Consecuencias de comprar una propiedad en la que se ha inscrito una medida cautelar en el registro de instrumentos públicos
Una de las medidas cautelares que permite la legislación civil colombiana para “proteger” la propiedad que cree tener o pretende alegar el demandante, es la inscripción de la demanda en el registro de instrumentos públicos.
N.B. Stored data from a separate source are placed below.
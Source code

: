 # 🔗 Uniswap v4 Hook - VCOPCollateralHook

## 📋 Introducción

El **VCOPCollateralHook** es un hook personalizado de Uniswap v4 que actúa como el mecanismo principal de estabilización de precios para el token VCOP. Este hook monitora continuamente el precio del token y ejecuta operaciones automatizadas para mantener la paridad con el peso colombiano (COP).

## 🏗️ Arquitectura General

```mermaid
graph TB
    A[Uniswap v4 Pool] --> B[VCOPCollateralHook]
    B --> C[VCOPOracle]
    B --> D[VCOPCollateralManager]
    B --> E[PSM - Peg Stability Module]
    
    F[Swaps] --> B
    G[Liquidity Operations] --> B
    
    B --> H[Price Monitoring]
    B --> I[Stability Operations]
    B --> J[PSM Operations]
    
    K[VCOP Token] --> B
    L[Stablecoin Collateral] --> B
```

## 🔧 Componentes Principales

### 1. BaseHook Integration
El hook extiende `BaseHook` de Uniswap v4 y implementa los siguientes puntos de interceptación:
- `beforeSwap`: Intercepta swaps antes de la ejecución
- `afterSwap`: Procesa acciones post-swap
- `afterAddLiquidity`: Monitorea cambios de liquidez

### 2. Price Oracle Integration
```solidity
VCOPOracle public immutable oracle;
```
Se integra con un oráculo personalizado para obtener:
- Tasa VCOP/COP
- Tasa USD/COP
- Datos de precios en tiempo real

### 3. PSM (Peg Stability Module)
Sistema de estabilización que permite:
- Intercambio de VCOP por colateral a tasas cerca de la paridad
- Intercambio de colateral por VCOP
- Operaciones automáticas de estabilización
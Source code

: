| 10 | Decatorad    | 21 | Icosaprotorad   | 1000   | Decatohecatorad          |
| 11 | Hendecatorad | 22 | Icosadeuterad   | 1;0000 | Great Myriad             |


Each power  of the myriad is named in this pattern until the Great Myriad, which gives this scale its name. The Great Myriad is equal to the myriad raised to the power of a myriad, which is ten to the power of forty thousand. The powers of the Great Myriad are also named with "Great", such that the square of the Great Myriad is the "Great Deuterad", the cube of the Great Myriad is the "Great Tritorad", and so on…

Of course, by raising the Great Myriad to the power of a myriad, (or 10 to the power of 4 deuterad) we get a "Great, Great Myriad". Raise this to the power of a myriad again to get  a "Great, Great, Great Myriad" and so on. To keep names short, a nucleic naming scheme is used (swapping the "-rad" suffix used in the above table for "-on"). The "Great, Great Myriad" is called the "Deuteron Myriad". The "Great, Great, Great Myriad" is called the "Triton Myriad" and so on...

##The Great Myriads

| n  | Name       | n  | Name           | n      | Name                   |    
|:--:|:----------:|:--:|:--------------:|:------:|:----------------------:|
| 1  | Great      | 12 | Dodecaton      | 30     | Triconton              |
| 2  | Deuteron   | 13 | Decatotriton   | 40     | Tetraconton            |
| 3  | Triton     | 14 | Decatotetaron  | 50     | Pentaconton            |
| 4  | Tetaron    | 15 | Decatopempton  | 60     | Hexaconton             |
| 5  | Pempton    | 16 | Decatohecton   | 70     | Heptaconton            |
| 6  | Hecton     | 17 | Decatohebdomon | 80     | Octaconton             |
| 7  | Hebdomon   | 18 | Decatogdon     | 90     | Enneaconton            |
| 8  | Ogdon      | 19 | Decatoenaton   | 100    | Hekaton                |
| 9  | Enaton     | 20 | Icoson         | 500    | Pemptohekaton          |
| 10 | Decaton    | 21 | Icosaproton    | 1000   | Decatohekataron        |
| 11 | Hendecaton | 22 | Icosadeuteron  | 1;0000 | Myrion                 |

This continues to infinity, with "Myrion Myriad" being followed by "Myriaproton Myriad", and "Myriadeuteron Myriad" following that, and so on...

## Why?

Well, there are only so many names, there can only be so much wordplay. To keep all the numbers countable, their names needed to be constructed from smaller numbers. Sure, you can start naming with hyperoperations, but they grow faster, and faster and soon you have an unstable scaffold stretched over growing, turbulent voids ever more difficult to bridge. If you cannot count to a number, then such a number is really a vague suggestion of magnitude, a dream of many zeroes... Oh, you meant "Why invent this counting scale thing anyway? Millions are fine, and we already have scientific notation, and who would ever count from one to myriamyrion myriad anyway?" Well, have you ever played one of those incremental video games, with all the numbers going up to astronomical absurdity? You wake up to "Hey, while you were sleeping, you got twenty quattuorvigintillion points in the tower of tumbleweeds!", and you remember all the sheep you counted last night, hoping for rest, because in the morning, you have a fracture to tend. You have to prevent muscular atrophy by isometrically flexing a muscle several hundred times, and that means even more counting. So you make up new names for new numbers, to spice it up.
La inquietud es: ¿Qué consecuencias trae adquirir una propiedad en esas circunstancias?
Cuando se va a comprar una casa, por ejemplo, lo primero que se ha de hacer es solicitar ante una oficina de registro de instrumentos públicos el certificado de libertad y tradición de la casa, y si en él aparece alguna medida cautelar lo mejor sería no comprarla.
Si la medida cautelar se ha limitado a la inscripción de la demanda en la oficina de registros públicos, el bien puede ser enajenado válidamente de lo dispuesto por el artículo 690 del código de procedimiento civil en su numeral 1 cuando dice “El registro de la demanda no pone los bienes fuera del comercio…”, de modo que la casa puede ser comprada aún en con esa anomalía, ¿pero cuales son las posibles consecuencias de ello?
Pues bien, el mismo artículo 690 en su numeral 1 claramente señala las consecuencias que nos interesan:
El registro de la demanda no pone los bienes fuera del comercio, pero quien los adquiera con posterioridad estará sujeto a los efectos de la sentencia de acuerdo con lo previsto en el artículo 332. Si sobre aquéllos se constituyen gravámenes reales o se limita el dominio, tales efectos se extenderán a los titulares de los derechos correspondientes.
Nada recomendable pues adquirir una propiedad en estas condiciones. Es más o menos como comprar un problema o las consecuencias que quiere evitar quien la vende.